Those in the "developing" stage of ratings now are the ones who have been told they need help in certain areas and have been given the chance to take courses, have a mentoring teacher and/or follow a prescribed plan from the administrator to improve.

The addition of using student's test scores is what throws a kink in the system. Obviously, not all students are alike, not all are "highly effective" themselves!!!! Teachers can end up with a lot of classes that are for very intelligent kids and others can end up with classes for kids who have been failing and need a lot of extra help. Test scores in those two groups are going to be very different, so how do the teachers get rated on an equal basis? Maybe teachers with great classes should get fewer "points" and teachers of lower level classes should get more "points" to try to equalize the ratings for them? In other words teachers of high level classes would have to work harder to earn a "highly effective" rating since the kids are already very successful.
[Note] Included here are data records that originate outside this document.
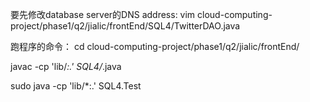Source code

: 要先修改database server的DNS address:
vim cloud-computing-project/phase1/q2/jialic/frontEnd/SQL4/TwitterDAO.java


跑程序的命令：
cd cloud-computing-project/phase1/q2/jialic/frontEnd/


javac -cp 'lib/*:.' SQL4/*.java

sudo java -cp 'lib/*:.' SQL4.Test
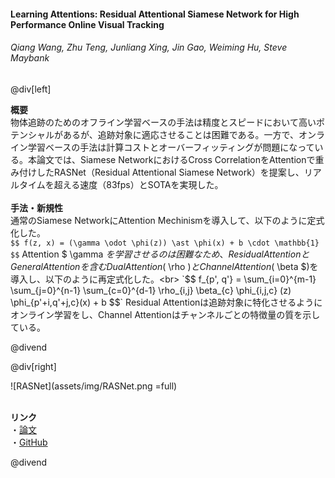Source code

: #### Learning Attentions: Residual Attentional Siamese Network for High Performance Online Visual Tracking
###### Qiang Wang, Zhu Teng, Junliang Xing, Jin Gao, Weiming Hu, Steve Maybank

@div[left]

__概要__<br>
物体追跡のためのオフライン学習ベースの手法は精度とスピードにおいて高いポテンシャルがあるが、追跡対象に適応させることは困難である。一方で、オンライン学習ベースの手法は計算コストとオーバーフィッティングが問題になっている。本論文では、Siamese NetworkにおけるCross CorrelationをAttentionで重み付けしたRASNet（Residual Attentional Siamese Network）を提案し、リアルタイムを超える速度（83fps）とSOTAを実現した。<br><br>
__手法・新規性__<br>
通常のSiamese NetworkにAttention Mechinismを導入して、以下のように定式化した。<br>
`$$ f(z, x) = (\gamma \odot \phi(z)) \ast \phi(x) + b \cdot \mathbb{1} $$`
Attention $ \gamma $を学習させるのは困難なため、Residual AttentionとGeneral Attentionを含むDual Attention ($ \rho $)とChannel Attention ($ \beta $)を導入し、以下のように再定式化した。<br>
`$$ f_{p', q'} = \sum_{i=0}^{m-1} \sum_{j=0}^{n-1} \sum_{c=0}^{d-1} \rho_{i,j} \beta_{c} \phi_{i,j,c} (z) \phi_{p'+i,q'+j,c}(x) + b $$`
Residual Attentionは追跡対象に特化させるようにオンライン学習をし、Channel Attentionはチャンネルごとの特徴量の質を示している。

@divend

@div[right]

![RASNet](assets/img/RASNet.png =full)<br>
<br>

__リンク__<br>
・[論文](http://www.dcs.bbk.ac.uk/~sjmaybank/CVPR18RASTrackCameraV3.3.pdf)<br>
・[GitHub](https://github.com/foolwood/RASNet)<br>

@divend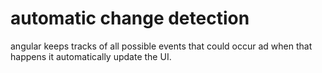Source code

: # automatic change detection
angular keeps tracks of all possible events that could occur ad when that happens it automatically update the UI.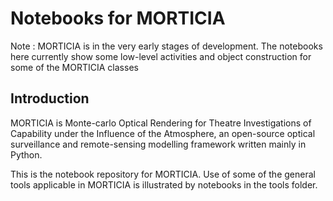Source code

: # Notebooks for MORTICIA
Note : MORTICIA is in the very early stages of development. The notebooks here currently show 
some low-level activities and object construction for some of the MORTICIA classes 
## Introduction
MORTICIA is Monte-carlo Optical Rendering for Theatre Investigations of Capability under the Influence of the Atmosphere, 
an open-source optical surveillance and remote-sensing modelling framework written mainly in Python.

This is the notebook repository for MORTICIA. Use of some of the general tools applicable in MORTICIA
is illustrated by notebooks in the tools folder.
IDK, something has to be figured out since this rating system doesn't seem fair to anyone.

Isn't it true that parents in a district can see their individual teacher's ratings? The public has no need to see them as long as we get a general picture of how the district is doing.
Obviously my initial post was a response to anothers rant. I think your statement on Tenure is a key factor, once they get the "golden key" your stuck with them. I had many teachers that failed on many scales but had tenure so you couldn't let them go.

Our teachers/schools are evaluated on how well the kids do on the tests, it's not the most accurate but the idea is you need a standard way to rate a school. It continues to evolve and surprisingly the schools that are failing are those that we knew would fail. Prior to this system the districts evaluated their schools and weren't always honest.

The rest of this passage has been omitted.